O PSD lamentou hoje a «profunda intransigência» demonstrada na segunda-feira pelo secretário-geral do PS, António José Seguro, para um compromisso para o pós-troika, mas reiterou que os sociais-democratas terão sempre «as portas abertas ao diálogo» com os socialistas.

«O PSD manifesta profunda preocupação pela intransigência demonstrada pelo Partido Socialista na reunião de ontem [segunda-feira] com o primeiro-ministro, nomeadamente no que diz respeito à sua recusa em trabalhar na procura de um compromisso concreto e efetivo em matéria de estratégia orçamental, económica e social para o período pós-troika», disse o vice-presidente social-democrata e coordenador da comissão política Marco António Costa.

O encontro de três horas entre o primeiro-ministro, Pedro Passos Coelho, e o secretário-geral do PS, António José Seguro, na segunda-feira, terminou com o líder do maior partido da oposição a afirmar que existe uma «divergência insanável» com o Governo sobre a estratégia orçamental para o país.
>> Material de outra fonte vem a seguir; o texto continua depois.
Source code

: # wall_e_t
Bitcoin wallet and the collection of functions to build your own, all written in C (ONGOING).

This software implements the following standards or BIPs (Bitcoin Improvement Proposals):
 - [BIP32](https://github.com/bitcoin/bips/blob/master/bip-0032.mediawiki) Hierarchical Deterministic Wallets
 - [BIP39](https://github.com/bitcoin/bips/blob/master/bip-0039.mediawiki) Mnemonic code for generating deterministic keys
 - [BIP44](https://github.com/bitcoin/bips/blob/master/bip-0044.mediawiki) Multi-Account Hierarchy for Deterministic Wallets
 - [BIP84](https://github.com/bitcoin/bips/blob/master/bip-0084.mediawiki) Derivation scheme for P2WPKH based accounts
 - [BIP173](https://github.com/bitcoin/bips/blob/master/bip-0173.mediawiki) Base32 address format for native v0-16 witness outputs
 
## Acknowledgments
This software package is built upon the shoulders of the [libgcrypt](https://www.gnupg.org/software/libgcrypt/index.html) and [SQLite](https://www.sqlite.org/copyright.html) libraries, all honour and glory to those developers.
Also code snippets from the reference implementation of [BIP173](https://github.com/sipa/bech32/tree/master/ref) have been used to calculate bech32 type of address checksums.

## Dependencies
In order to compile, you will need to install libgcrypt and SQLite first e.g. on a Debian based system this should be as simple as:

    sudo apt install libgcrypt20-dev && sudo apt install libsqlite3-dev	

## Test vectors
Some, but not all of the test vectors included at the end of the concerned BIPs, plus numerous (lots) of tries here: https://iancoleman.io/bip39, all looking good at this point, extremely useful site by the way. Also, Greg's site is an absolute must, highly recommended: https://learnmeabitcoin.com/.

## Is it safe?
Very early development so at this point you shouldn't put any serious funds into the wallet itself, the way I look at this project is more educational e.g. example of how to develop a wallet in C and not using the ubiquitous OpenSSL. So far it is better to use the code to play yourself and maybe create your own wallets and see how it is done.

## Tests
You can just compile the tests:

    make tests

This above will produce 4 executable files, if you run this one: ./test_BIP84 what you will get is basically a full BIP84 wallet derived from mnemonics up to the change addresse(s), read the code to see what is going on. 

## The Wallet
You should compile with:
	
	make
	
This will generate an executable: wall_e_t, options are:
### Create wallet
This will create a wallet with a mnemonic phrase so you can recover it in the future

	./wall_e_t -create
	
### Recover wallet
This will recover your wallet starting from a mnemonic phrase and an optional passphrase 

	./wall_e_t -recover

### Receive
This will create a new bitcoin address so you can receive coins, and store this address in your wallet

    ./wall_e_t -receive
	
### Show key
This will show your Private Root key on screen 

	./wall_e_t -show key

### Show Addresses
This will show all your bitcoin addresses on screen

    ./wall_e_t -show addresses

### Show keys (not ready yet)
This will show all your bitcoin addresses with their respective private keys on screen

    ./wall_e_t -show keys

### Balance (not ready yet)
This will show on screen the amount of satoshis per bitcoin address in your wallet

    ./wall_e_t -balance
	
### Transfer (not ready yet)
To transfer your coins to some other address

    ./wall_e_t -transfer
Apesar de considerar que, «com esta atitude, o PS parece querer autoexcluir-se do dever de cooperar politicamente na construção do novo ciclo que brevemente se abrirá em Portugal», o PSD «entende que em democracia e em política não existem divergências insanáveis quando está em causa o interesse nacional», afirmou Marco António Costa.

O dirigente social-democrata falava aos jornalistas no final da reunião da Comissão Politica do PSD, na sede do partido, em Lisboa.

«O PSD continuará a cultivar e a incentivar um ambiente de concertação e diálogo político, institucional e social reafirmando que o consenso e o compromisso quanto aos desafios que o país tem de enfrentar são uma evidente necessidade para o país e uma exigência dos cidadãos, dos agentes económicos e das empresas, a que os responsáveis políticos têm de ser capazes de dar resposta positiva», declarou.

Dizendo não se mover «por taticismos eleitorais», os sociais-democratas renovaram o apelo «à construção de consensos».

«O PSD terá sempre as portas abertas ao diálogo», frisou, considerando que a reforma do IRC ilustra a capacidade de construção de diálogo com os socialistas.

Marco António Costa lamentou contudo a «nova recusa do PS para compromissos duradouros que sirvam o interesse nacional», referindo que foi precedida por declarações públicas de dirigentes socialistas «marcadas por um espírito de radicalismo pouco compatível com as responsabilidades históricas do PS».

«Lamentamos esta posição de divergência dita insanável pela parte do PS, que não serve o interesse nacional e o bem-estar dos portugueses. Agora que estamos a sair, com sucesso, de um ciclo difícil e que se abre um novo ciclo, é muito importante que os partidos e os parceiros sociais assumam um papel ativo nos contributos que possam aportar para essa nova etapa da nossa vida coletiva», declarou.

O vice-presidente social-democrata sublinhou que a posição do PS «acontece numa ocasião em que Portugal recebe o apoio do Governo alemão que se manifesta disponível para fazer tudo o que estiver ao seu alcance para ajudar a dar continuidade ao processo de recuperação da economia e do emprego em Portugal».